Records for the task —
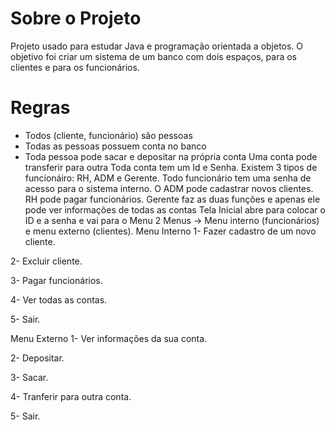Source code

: # Sobre o Projeto
Projeto usado para estudar Java e programação orientada a objetos. O objetivo foi criar um sistema de um banco com dois espaços, para os clientes e para os funcionários.

# Regras
- Todos (cliente, funcionário) são pessoas
- Todas as pessoas possuem conta no banco
- Toda pessoa pode sacar e depositar na própria conta
Uma conta pode transferir para outra
Toda conta tem um Id e Senha.
Existem 3 tipos de funcionáiro: RH, ADM e Gerente.
Todo funcionário tem uma senha de acesso para o sistema interno.
O ADM pode cadastrar novos clientes.
RH pode pagar funcionários.
Gerente faz as duas funções e apenas ele pode ver informações de todas as contas
Tela Inicial abre para colocar o ID e a senha e vai para o Menu
2 Menus → Menu interno (funcionários) e menu externo (clientes).
Menu Interno
1- Fazer cadastro de um novo cliente.

2- Excluir cliente.

3- Pagar funcionários.

4- Ver todas as contas.

5- Sair.

Menu Externo
1- Ver informações da sua conta.

2- Depositar.

3- Sacar.

4- Tranferir para outra conta.

5- Sair.
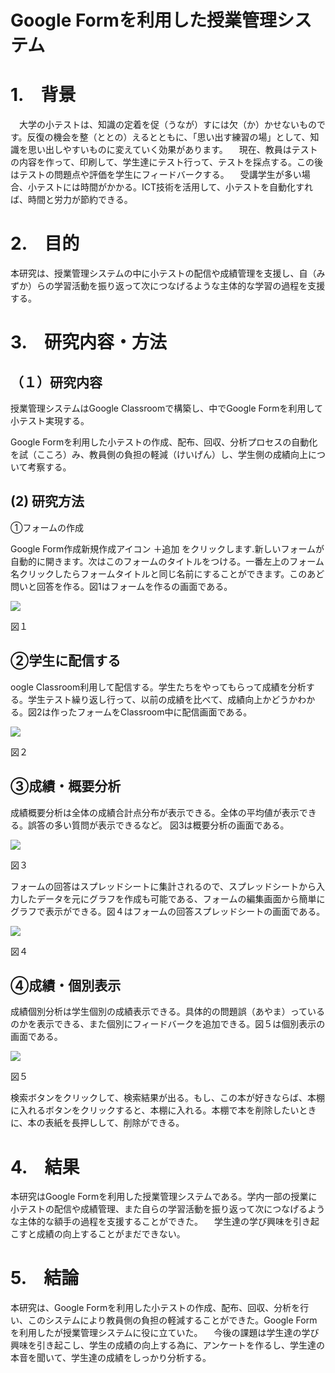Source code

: 
# Google Formを利用した授業管理システム



# 1.　背景

　大学の小テストは、知識の定着を促（うなが）すには欠（か）かせないものです。反復の機会を整（ととの）えるとともに、「思い出す練習の場」として、知識を思い出しやすいものに変えていく効果があります。
　現在、教員はテストの内容を作って、印刷して、学生達にテスト行って、テストを採点する。この後はテストの問題点や評価を学生にフィードバークする。
　受講学生が多い場合、小テストには時間がかかる。ICT技術を活用して、小テストを自動化すれば、時間と労力が節約できる。


# 2.　目的

本研究は、授業管理システムの中に小テストの配信や成績管理を支援し、自（みずか）らの学習活動を振り返って次につなげるような主体的な学習の過程を支援する。

# 3.　研究内容・方法

## （１）研究内容

授業管理システムはGoogle Classroomで構築し、中でGoogle Formを利用して小テスト実現する。

Google Formを利用した小テストの作成、配布、回収、分析プロセスの自動化を試（こころ）み、教員側の負担の軽減（けいげん）し、学生側の成績向上について考察する。


## (2) 研究方法
①フォームの作成

Google  Form作成新規作成アイコン ＋追加 をクリックします.新しいフォームが自動的に開きます。次はこのフォームのタイトルをつける。一番左上のフォーム名クリックしたらフォームタイトルと同じ名前にすることができます。このあど問いと回答を作る。図1はフォームを作るの画面である。

![](./image11.png)

図１

## ②学生に配信する

oogle Classroom利用して配信する。学生たちをやってもらって成績を分析する。学生テスト繰り返し行って、以前の成績を比べて、成績向上かどうかわかる。図2は作ったフォームをClassroom中に配信画面である。


![](./image33.jpg)

図２



## ③成績・概要分析

成績概要分析は全体の成績合計点分布が表示できる。全体の平均値が表示できる。誤答の多い質問が表示できるなど。
図3は概要分析の画面である。


![](./image44.png)

図３

フォームの回答はスプレッドシートに集計されるので、スプレッドシートから入力したデータを元にグラフを作成も可能である、フォームの編集画面から簡単にグラフで表示ができる。図４はフォームの回答スプレッドシートの画面である。





![](./image66.png)

図４


## ④成績・個別表示

成績個別分析は学生個別の成績表示できる。具体的の問題誤（あやま）っているのかを表示できる、また個別にフィードバークを追加できる。図５は個別表示の画面である。

![](./image22.png)

図５

検索ボタンをクリックして、検索結果が出る。もし、この本が好きならば、本棚に入れるボタンをクリックすると、本棚に入れる。本棚で本を削除したいときに、本の表紙を長押しして、削除ができる。

# 4.　結果

本研究はGoogle Formを利用した授業管理システムである。学内一部の授業に小テストの配信や成績管理、また自らの学習活動を振り返って次につなげるような主体的な額手の過程を支援することができた。
　学生達の学び興味を引き起こすと成績の向上することがまだできない。


# 5.　結論

本研究は、Google Formを利用した小テストの作成、配布、回収、分析を行い、このシステムにより教員側の負担の軽減することができた。Google Formを利用したが授業管理システムに役に立ていた。
　今後の課題は学生達の学び興味を引き起こし、学生の成績の向上する為に、アンケートを作るし、学生達の本音を聞いて、学生達の成績をしっかり分析する。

Task brief —
Please say how many lines above contain "funcionários", number only.

Your response —
4